Esasında Rusya; Güney Osetya'daki kendi personeline yönelen saldırılara karşılık vermek için Gürcistan topraklarına girmişti ve bu yönüyle meşru bir hamle yapmıştı. Bununla birlikte Rus gücü bu bölgenin ötesine geçerek Gürcistan topraklarına bir anlamda ‘işgal’ etmeye yeltenmiş ve meşru müdafaanın çok ötesine geçen bir eylemde bulunmuştu. Gelinen nokta Rusya’nın Güney Osetya ve Abhazya bölgeleri üzerindeki nüfuzu arttı ve bu bölgelerin bağımsızlıklarını tanıdığını ve gerekirse bu iki bölgeye Gürcü veya başka bir gücün girmesi halinde karşılık vereceğini ilan etti. Gürcistan’ın toprak bütünlüğünü bir yönüyle tanımadığı anlamına gelen Moskova’nın bu politikası, günümüze kadar değişiklik göstermediği gibi, Gürcistan’ın bölge politikalarını, NATO ve AB ile ilişkilerini geliştirmesinin de önüne set çekmeye devam ediyor. Esasında Rusya'nın bu bölgeleri tanımış olması uluslararası hukuk bağlamında geçerli değildir ve Gürcistan'ın toprak bütünlüğü ve egemenliğinin ihlali olarak görülmelidir kanaatindeyim. Gürcistan'dan tek taraflı bağımsızlığını ilan eden ve Rusya'nın desteklediği söz konusu iki bölgeden yüz binlerce Gürcü'nün sürgün edildiği ve bugüne kadar evlerine dönememesi gerçeği bugün de Moskova tarafından göz ardı edilmeye devam ediliyor.
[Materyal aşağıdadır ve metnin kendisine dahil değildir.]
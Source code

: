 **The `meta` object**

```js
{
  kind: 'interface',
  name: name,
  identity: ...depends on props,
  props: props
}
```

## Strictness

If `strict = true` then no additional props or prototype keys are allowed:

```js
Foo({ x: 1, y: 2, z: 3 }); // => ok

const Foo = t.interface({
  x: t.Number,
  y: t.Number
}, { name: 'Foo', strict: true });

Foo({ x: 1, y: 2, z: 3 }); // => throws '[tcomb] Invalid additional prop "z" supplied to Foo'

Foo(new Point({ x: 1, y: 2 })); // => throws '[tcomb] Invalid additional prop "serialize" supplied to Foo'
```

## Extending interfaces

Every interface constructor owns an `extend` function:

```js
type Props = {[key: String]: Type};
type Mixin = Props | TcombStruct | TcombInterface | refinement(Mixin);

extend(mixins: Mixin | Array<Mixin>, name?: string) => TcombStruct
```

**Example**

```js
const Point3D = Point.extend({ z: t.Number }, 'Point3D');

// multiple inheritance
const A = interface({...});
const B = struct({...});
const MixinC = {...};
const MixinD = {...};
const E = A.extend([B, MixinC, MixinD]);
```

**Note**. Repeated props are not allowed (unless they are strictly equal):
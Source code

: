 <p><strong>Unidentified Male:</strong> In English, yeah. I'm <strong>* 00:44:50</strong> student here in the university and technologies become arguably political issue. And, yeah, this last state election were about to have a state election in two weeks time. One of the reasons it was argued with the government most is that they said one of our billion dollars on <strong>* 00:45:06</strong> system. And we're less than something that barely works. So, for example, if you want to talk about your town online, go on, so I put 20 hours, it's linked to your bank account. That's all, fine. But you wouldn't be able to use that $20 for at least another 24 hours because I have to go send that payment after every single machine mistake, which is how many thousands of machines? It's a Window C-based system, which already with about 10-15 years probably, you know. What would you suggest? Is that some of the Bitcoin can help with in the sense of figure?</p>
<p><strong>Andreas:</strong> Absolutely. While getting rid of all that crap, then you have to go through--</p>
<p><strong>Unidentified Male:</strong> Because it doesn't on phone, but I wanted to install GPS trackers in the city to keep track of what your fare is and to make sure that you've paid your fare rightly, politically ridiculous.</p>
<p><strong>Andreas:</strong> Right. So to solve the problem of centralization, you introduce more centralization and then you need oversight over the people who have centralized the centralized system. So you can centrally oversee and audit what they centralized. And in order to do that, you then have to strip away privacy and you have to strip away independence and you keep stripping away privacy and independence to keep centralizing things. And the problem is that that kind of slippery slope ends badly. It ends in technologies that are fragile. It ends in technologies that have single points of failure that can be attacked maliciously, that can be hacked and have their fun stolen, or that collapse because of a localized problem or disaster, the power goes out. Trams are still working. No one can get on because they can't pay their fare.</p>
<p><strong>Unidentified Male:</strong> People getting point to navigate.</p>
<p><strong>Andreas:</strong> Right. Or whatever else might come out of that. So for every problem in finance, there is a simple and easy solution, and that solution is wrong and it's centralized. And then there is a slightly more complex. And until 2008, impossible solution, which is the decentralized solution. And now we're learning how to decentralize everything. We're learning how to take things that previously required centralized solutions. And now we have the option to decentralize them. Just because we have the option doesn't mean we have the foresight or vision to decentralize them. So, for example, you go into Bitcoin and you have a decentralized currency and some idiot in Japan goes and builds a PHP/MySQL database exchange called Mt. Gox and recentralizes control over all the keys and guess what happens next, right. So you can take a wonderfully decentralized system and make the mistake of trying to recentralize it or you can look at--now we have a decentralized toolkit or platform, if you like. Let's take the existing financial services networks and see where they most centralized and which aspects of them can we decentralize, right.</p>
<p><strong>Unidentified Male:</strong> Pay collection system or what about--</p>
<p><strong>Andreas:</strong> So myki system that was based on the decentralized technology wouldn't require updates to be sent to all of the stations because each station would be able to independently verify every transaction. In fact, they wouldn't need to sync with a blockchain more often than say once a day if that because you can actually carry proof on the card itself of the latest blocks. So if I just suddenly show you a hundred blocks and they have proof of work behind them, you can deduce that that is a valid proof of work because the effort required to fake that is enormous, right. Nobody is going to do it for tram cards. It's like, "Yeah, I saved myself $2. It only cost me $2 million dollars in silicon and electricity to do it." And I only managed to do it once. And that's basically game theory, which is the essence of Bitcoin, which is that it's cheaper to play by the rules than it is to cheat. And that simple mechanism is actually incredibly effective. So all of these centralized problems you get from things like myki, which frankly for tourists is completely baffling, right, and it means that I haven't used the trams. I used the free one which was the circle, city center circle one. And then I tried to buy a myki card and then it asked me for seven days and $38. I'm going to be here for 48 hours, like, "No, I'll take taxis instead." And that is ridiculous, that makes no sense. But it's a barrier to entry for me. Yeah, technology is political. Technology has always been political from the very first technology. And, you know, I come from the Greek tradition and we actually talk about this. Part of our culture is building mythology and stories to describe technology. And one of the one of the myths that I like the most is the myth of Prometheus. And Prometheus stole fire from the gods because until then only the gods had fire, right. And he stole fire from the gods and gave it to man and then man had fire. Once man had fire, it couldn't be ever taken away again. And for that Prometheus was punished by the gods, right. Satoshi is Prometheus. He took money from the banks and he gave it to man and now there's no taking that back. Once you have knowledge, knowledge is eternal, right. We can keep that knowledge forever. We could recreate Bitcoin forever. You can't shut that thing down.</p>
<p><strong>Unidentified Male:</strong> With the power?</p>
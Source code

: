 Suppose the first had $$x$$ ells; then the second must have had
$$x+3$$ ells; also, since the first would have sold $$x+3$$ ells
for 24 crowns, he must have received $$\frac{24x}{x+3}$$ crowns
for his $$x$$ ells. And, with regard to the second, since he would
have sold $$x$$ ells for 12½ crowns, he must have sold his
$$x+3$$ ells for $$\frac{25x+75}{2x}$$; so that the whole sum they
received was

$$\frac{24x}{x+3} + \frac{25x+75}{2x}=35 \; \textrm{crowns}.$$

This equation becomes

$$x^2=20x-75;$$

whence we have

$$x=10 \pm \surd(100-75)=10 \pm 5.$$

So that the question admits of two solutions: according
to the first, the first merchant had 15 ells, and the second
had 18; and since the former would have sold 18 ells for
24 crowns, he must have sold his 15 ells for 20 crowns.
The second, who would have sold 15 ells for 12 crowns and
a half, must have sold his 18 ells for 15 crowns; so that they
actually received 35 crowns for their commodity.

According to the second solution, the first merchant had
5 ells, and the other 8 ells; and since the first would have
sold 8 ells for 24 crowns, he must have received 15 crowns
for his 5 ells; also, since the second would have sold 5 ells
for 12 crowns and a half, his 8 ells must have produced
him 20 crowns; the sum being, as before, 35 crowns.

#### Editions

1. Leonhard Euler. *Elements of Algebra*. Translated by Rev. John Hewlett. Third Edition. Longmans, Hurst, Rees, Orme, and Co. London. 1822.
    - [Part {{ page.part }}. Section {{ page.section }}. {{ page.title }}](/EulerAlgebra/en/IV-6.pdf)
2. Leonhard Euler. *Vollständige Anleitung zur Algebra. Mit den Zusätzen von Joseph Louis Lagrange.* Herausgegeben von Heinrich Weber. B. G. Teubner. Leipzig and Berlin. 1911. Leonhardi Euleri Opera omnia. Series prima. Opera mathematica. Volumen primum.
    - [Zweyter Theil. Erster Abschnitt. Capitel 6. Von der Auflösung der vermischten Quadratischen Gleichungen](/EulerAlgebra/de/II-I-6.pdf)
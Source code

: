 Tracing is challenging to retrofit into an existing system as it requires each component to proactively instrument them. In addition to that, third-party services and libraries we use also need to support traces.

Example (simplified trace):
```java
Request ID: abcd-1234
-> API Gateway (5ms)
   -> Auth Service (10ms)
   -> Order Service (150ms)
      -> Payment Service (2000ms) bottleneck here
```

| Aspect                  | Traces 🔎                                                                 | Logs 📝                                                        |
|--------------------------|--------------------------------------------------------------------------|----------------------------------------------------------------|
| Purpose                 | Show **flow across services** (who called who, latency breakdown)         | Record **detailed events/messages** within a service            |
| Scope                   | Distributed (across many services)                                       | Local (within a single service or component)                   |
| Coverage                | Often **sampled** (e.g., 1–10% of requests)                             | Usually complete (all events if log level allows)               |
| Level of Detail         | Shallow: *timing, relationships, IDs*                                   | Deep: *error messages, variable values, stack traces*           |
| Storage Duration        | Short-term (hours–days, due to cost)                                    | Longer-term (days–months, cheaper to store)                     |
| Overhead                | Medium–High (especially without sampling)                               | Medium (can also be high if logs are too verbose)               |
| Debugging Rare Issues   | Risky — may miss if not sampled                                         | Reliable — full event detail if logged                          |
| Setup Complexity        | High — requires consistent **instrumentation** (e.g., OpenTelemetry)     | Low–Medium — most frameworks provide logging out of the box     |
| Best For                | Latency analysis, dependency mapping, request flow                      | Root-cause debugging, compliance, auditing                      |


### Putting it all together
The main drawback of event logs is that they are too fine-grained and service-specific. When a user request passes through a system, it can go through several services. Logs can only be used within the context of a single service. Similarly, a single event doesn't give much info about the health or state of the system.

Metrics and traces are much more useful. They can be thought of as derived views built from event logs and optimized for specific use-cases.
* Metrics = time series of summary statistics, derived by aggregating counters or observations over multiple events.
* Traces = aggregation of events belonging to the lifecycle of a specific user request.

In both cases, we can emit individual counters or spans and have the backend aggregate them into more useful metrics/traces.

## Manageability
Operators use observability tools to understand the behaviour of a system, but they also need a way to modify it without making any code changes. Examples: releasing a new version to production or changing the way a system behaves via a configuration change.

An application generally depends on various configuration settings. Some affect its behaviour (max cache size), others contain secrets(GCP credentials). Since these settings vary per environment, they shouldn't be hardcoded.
Gürcistan’ın Abhazya ve Güney Osetya’nın 2008 yılından beri Rusya’nın işgali altında olduğunu ve bu bölgelerin bağımsızlıklarını tanımadığını savunmasına rağmen, Kremlin’in Tiflis’i dinlemek istemediği ve işgale son vermeye yanaşmadığı aşikardır. Ankara’nın Kırım politikasına benzer şekilde Abhazya ve Güney Osetya’nın sözde “bağımsızlıklarını” tanımamasını, Gürcistan’ın uluslararası tanınmış sınırları çerçevesinde egemenlik ve toprak bütünlüğünü desteklemesini yerinde ve tutarlı bir politika olarak görüyorum.
2008 yılındaki Rus müdahalesi sonrasında Gürcistan siyasetindeki dengeler de değişmiş, Rusya’nın Tiflis üzerindeki nüfuzu artma eğilimine girmiştir. Bununla birlikte iki ülke arasında tam bir diplomatik ilişki tesis edilememiştir. 2023 yılında bir açıklama yapan Gürcistan Başbakanı İrakli Garibaşvili, "Rusya'nın işgal ettiği bölgelerin kurtarılması ve ülkemizin birleşmesi, devletimiz ve toplumumuzun temel sorunu olmaya devam ediyor." derken, Rusya ile ilişkilerin düzelebilmesinin temeli olarak Güney Osetya ve Abhazya sorunlarının çözülmesini şart koşmuştur.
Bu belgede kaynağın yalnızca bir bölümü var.